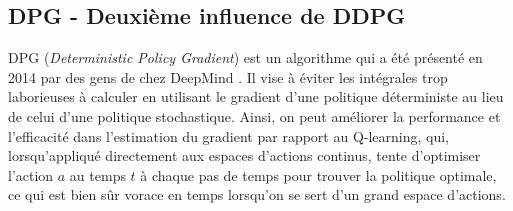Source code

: \documentclass[letterpaper, french]{article}
\begin{document}
\subsection{DPG - Deuxième influence de DDPG}
DPG (\textit{Deterministic Policy Gradient}) est un algorithme qui a été présenté en 2014 par des gens de chez DeepMind \cite{silver2014deterministic}. Il vise à éviter les intégrales trop laborieuses à calculer en utilisant le gradient d'une politique déterministe au lieu de celui d'une politique stochastique. Ainsi, on peut améliorer la performance et l'efficacité dans l'estimation du gradient par rapport au Q-learning, qui, lorsqu'appliqué directement aux espaces d'actions continus, tente d'optimiser l'action $a$ au temps $t$ à chaque pas de temps pour trouver la politique optimale, ce qui est bien sûr vorace en temps lorsqu'on se sert d'un grand espace d'actions.\\
\end{document}
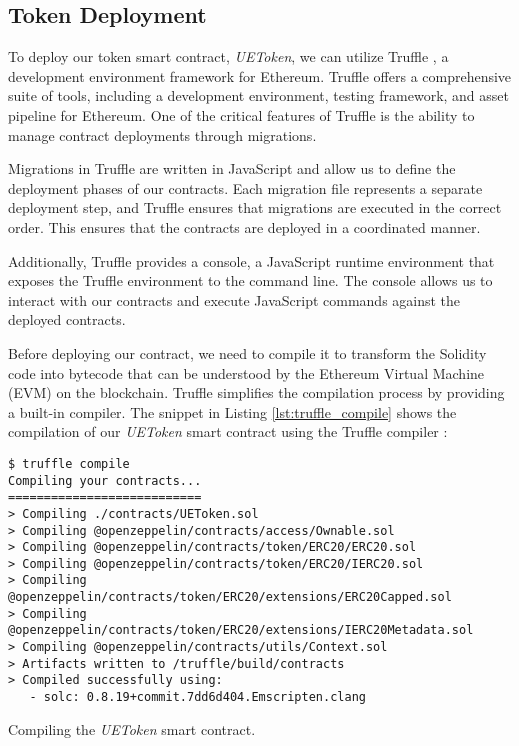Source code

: 
\subsection{Token Deployment}
\label{subsec:token_deployment}

To deploy our token smart contract, \textit{UEToken}, we can utilize Truffle \cite{truffle}, a development environment framework for Ethereum. Truffle offers a comprehensive suite of tools, including a development environment, testing framework, and asset pipeline for Ethereum. One of the critical features of Truffle is the ability to manage contract deployments through migrations.

Migrations in Truffle are written in JavaScript and allow us to define the deployment phases of our contracts. Each migration file represents a separate deployment step, and Truffle ensures that migrations are executed in the correct order. This ensures that the contracts are deployed in a coordinated manner.

Additionally, Truffle provides a console, a JavaScript runtime environment that exposes the Truffle environment to the command line. The console allows us to interact with our contracts and execute JavaScript commands against the deployed contracts.

Before deploying our contract, we need to compile it to transform the Solidity code into bytecode that can be understood by the Ethereum Virtual Machine (EVM)
on the blockchain. Truffle simplifies the compilation process by providing a built-in compiler. The snippet in Listing \ref{lst:truffle_compile} shows the compilation
of our \textit{UEToken} smart contract using the Truffle compiler :


\begin{listing}[H]
    \begin{verbatim}
$ truffle compile
Compiling your contracts...
===========================
> Compiling ./contracts/UEToken.sol
> Compiling @openzeppelin/contracts/access/Ownable.sol
> Compiling @openzeppelin/contracts/token/ERC20/ERC20.sol
> Compiling @openzeppelin/contracts/token/ERC20/IERC20.sol
> Compiling @openzeppelin/contracts/token/ERC20/extensions/ERC20Capped.sol
> Compiling @openzeppelin/contracts/token/ERC20/extensions/IERC20Metadata.sol
> Compiling @openzeppelin/contracts/utils/Context.sol
> Artifacts written to /truffle/build/contracts
> Compiled successfully using:
   - solc: 0.8.19+commit.7dd6d404.Emscripten.clang
    \end{verbatim}
    \caption{Compiling the \textit{UEToken} smart contract.}
    \label{lst:truffle_compile}
\end{listing}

───

§ What needs to be done: Filter the material above down to the lines that hold the word "Ethereum".

§ Answer to the exercise:
To deploy our token smart contract, \textit{UEToken}, we can utilize Truffle \cite{truffle}, a development environment framework for Ethereum. Truffle offers a comprehensive suite of tools, including a development environment, testing framework, and asset pipeline for Ethereum. One of the critical features of Truffle is the ability to manage contract deployments through migrations.
Before deploying our contract, we need to compile it to transform the Solidity code into bytecode that can be understood by the Ethereum Virtual Machine (EVM)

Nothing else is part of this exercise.